Enable TorchInductor to Generate Matmuls Natively via tl.dot

@jansel

🚀 The feature, motivation and pitch

TorchInductor currently relies on hand-written templates for matrix multiply variants, such as:

While these templates are effective, they make it difficult to fuse surrounding operations 67E6 , even though Inductor supports prologue/epilogue fusion (see #142315 and #142315).

Proposed Feature

This proposal enables Inductor to generate performant matrix multiplication kernels directly, without relying on the hand-written templates. A prototype implementation is available here:
main...nullplay:pytorch:jaeyeon_fuse

Implementation Overview

1. Emit Tensor Core `tl.dot` for Matrix Multiply Patterns

When Inductor is forced to generate a matmul kernel using (A.unsqueeze(2) * B.unsqueeze(0)).sum(dim=1), it currently emits something like the following:

@triton.jit
def triton_v1(A, B, C):
    YXBLOCK : tl.constexpr = 32 * 32
    RBLOCK : tl.constexpr = 32

    yxoffset = tl.program_id(0) * YXBLOCK
    yx = yxoffset + tl.arange(0, YXBLOCK)[:, None]       # (YX, 1) 
    r_base = tl.arange(0, RBLOCK)[None, :]               # (1, R) 

    y = yx // 2048
    x = yx % 2048

    acc = tl.full([YXBLOCK, RBLOCK], 0.0)                    # (YX, R)
    for r_offset in range(0, 2048, RBLOCK):
        r = r_offset + r_base                                # (1, R)
        A_yr = tl.load(A + 2048 * y + r)                     # (YX, R)
        B_rx = tl.load(B + 2048 * r + x)                     # (YX, R)
        acc += A_yr * B_rx                                   # (YX, R)

    acc = tl.sum(acc, 1)[:, None]                            # (YX, R) → (YX, 1)
    tl.store(C + yx, acc)

Here, matrix multiplication is expressed as a loop with elementwise multiplication and sum, without using tl.dot.

To address this, a new ops.dot node is introduced in Inductor IR to capture the matmul pattern, enabling codegen to emit tl.dot instead.
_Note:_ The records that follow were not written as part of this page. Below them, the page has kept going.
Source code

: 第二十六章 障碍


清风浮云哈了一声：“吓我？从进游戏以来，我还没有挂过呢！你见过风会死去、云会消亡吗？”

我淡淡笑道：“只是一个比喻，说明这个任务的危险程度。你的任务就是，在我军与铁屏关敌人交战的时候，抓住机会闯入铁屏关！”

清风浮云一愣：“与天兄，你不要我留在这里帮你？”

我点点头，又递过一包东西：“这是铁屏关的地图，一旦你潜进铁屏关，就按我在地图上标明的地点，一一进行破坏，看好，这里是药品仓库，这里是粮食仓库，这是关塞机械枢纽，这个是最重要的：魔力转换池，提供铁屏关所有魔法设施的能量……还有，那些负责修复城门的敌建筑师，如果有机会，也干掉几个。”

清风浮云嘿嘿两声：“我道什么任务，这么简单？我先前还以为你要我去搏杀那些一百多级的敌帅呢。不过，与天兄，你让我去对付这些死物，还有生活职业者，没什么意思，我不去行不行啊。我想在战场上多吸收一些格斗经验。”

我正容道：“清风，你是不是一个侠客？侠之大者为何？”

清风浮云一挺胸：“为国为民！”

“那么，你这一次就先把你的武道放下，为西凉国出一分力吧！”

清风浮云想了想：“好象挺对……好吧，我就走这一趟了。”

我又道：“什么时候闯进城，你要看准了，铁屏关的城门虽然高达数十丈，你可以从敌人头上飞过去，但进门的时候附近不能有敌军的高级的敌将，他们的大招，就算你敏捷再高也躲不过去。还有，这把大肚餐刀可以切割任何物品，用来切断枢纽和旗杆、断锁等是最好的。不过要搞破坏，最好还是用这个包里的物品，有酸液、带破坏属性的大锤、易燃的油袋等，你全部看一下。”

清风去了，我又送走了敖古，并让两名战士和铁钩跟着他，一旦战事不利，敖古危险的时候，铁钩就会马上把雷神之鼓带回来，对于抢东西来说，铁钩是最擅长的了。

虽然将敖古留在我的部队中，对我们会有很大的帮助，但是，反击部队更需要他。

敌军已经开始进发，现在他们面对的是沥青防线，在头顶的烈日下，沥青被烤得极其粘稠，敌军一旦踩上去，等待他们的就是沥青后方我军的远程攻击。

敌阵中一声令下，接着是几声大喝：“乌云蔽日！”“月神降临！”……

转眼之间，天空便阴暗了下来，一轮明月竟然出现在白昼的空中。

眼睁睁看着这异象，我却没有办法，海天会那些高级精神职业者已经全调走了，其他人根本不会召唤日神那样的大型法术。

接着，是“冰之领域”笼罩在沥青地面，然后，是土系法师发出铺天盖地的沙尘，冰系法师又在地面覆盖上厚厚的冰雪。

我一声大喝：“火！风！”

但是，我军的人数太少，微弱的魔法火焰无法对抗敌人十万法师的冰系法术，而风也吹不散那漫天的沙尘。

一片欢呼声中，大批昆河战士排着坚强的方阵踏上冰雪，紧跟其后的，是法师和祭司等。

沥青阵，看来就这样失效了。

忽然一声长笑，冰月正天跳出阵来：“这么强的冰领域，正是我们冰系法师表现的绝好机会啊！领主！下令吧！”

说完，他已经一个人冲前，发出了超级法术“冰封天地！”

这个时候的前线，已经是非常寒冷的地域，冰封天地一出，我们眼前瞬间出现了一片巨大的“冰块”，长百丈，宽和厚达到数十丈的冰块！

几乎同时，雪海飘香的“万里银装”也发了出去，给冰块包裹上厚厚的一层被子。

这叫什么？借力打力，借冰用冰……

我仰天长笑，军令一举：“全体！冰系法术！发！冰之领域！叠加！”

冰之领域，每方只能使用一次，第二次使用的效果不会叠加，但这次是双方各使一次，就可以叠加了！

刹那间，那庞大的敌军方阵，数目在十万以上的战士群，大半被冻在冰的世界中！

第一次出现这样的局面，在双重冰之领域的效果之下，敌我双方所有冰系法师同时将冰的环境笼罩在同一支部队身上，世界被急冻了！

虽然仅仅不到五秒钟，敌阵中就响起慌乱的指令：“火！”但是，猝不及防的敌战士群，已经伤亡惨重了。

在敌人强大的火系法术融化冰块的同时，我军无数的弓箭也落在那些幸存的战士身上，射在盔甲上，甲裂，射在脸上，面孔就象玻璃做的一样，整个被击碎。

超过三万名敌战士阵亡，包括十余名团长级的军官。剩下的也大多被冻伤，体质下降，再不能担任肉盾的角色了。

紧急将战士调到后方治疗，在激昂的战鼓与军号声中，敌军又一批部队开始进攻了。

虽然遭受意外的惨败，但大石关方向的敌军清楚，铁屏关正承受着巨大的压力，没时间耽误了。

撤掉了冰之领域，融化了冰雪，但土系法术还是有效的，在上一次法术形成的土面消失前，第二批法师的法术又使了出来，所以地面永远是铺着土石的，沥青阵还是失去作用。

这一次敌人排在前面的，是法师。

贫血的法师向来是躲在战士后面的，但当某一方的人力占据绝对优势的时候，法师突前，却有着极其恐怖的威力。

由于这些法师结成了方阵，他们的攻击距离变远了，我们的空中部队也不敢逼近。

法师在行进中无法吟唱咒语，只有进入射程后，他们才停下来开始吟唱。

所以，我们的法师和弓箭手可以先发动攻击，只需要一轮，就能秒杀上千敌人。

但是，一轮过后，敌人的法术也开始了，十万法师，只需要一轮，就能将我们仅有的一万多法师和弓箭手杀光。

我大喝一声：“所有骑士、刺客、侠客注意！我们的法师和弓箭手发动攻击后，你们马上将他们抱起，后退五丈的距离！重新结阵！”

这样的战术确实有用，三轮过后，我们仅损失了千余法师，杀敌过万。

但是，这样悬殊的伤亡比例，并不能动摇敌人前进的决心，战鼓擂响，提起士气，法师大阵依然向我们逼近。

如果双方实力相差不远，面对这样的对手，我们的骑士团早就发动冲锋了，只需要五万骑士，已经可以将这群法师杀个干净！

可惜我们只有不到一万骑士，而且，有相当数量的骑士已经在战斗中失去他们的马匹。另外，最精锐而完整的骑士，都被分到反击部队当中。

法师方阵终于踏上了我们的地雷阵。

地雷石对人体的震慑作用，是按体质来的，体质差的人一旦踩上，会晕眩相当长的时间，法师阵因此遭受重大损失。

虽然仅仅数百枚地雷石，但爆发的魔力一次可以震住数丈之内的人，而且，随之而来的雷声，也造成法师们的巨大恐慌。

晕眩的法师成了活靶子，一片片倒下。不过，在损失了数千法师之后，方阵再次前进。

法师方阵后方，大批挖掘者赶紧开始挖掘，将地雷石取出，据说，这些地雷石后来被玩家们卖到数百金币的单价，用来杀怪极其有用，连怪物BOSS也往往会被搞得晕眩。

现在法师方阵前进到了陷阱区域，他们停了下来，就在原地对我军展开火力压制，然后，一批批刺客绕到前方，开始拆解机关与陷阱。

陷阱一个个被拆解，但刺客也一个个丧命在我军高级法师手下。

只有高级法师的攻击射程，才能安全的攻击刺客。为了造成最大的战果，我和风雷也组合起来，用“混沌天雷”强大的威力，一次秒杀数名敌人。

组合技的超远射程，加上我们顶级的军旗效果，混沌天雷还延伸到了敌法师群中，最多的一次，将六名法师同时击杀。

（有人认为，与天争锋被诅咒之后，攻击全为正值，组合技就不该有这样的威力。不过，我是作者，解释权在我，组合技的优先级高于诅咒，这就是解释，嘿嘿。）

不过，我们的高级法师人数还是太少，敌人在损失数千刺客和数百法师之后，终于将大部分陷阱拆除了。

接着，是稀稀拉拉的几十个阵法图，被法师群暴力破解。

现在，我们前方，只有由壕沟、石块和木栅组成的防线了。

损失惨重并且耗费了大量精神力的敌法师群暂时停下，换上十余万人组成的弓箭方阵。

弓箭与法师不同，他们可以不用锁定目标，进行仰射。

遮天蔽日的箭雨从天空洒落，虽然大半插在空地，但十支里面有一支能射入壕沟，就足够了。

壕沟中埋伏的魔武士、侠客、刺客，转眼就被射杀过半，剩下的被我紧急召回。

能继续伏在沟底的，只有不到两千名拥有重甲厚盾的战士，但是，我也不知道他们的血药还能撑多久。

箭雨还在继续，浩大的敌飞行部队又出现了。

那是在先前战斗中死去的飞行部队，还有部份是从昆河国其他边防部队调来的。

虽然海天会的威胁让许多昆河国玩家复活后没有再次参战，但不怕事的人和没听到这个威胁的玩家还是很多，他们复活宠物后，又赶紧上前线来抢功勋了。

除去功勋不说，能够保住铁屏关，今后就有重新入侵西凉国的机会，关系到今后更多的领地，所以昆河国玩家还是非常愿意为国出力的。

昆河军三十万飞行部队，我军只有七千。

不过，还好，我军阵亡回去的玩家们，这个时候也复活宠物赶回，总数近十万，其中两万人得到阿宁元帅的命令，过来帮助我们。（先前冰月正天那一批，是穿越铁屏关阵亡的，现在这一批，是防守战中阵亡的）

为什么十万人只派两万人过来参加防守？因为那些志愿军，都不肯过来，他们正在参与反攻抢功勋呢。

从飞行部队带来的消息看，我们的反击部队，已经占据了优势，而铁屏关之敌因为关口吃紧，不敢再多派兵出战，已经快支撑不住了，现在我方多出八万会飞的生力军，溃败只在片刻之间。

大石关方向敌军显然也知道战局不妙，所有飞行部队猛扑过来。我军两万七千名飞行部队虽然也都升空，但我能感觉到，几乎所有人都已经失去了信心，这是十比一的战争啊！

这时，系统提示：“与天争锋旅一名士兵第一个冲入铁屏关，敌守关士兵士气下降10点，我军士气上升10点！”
The resulting kernel looks like:

@triton.jit
def triton_v2(A, B, C):
    YBLOCK : tl.constexpr = 32
    XBLOCK : tl.constexpr = 32
    RBLOCK : tl.constexpr = 32

    yoffset = tl.program_id(1) * YBLOCK
    xoffset = tl.program_id(0) * XBLOCK
    y = yoffset + tl.arange(0, YBLOCK)[:, None, None]     # (Y, 1, 1)
    x = xoffset + tl.arange(0, XBLOCK)[None, :, None]     # (1, X, 1)
    r_base = tl.arange(0, RBLOCK)[None, None, :]          # (1, 1, R)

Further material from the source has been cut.